• _TO DO_: Given the material below, repeat exactly the lines from the one containing "- IAAFT(Iterative AAFT): AAFT의" through the final line, and nothing else.

Top of INFORMATION

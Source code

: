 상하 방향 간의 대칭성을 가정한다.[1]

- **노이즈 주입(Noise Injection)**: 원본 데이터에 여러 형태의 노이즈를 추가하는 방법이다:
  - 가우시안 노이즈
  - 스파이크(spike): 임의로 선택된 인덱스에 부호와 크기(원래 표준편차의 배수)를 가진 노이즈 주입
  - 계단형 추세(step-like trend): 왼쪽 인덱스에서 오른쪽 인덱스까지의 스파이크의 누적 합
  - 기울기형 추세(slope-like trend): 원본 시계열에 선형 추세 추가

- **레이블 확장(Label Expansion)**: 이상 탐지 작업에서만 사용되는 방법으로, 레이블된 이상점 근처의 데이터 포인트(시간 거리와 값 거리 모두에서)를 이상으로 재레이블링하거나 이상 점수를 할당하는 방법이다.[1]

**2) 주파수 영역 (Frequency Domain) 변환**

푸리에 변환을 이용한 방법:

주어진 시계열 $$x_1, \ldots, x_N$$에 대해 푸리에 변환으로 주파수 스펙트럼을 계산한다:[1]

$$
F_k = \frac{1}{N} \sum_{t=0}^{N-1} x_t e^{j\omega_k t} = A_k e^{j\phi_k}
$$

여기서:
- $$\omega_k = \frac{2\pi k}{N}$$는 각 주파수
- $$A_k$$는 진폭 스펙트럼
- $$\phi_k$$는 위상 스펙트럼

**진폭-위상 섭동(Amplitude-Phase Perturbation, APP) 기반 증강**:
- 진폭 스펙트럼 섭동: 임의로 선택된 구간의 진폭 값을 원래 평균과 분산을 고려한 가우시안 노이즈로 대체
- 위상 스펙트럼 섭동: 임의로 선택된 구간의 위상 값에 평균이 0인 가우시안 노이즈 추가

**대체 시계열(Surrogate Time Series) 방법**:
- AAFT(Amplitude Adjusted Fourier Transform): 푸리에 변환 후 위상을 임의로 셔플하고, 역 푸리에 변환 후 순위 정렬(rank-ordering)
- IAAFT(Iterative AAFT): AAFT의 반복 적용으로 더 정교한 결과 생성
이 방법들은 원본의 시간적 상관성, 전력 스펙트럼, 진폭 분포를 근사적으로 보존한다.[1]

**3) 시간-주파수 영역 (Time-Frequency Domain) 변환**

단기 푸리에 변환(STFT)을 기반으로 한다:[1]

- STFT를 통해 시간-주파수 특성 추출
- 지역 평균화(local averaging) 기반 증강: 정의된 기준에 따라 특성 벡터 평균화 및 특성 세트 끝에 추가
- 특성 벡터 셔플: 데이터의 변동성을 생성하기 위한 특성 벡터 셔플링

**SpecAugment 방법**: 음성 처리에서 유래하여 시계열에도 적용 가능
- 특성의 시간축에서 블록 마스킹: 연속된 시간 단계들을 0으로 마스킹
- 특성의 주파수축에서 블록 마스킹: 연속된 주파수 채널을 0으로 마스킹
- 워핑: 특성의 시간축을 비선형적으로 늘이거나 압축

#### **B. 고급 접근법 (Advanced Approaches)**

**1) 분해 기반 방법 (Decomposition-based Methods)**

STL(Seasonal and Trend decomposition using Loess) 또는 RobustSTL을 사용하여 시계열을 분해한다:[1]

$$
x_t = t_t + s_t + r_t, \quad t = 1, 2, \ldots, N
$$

Bottom of INFORMATION

• _ANSWER TO THE PROBLEM_:
- IAAFT(Iterative AAFT): AAFT의 반복 적용으로 더 정교한 결과 생성
이 방법들은 원본의 시간적 상관성, 전력 스펙트럼, 진폭 분포를 근사적으로 보존한다.[1]

**3) 시간-주파수 영역 (Time-Frequency Domain) 변환**

단기 푸리에 변환(STFT)을 기반으로 한다:[1]

- STFT를 통해 시간-주파수 특성 추출
- 지역 평균화(local averaging) 기반 증강: 정의된 기준에 따라 특성 벡터 평균화 및 특성 세트 끝에 추가
- 특성 벡터 셔플: 데이터의 변동성을 생성하기 위한 특성 벡터 셔플링

**SpecAugment 방법**: 음성 처리에서 유래하여 시계열에도 적용 가능
- 특성의 시간축에서 블록 마스킹: 연속된 시간 단계들을 0으로 마스킹
- 특성의 주파수축에서 블록 마스킹: 연속된 주파수 채널을 0으로 마스킹
- 워핑: 특성의 시간축을 비선형적으로 늘이거나 압축

#### **B. 고급 접근법 (Advanced Approaches)**

**1) 분해 기반 방법 (Decomposition-based Methods)**

STL(Seasonal and Trend decomposition using Loess) 또는 RobustSTL을 사용하여 시계열을 분해한다:[1]

$$
x_t = t_t + s_t + r_t, \quad t = 1, 2, \ldots, N
$$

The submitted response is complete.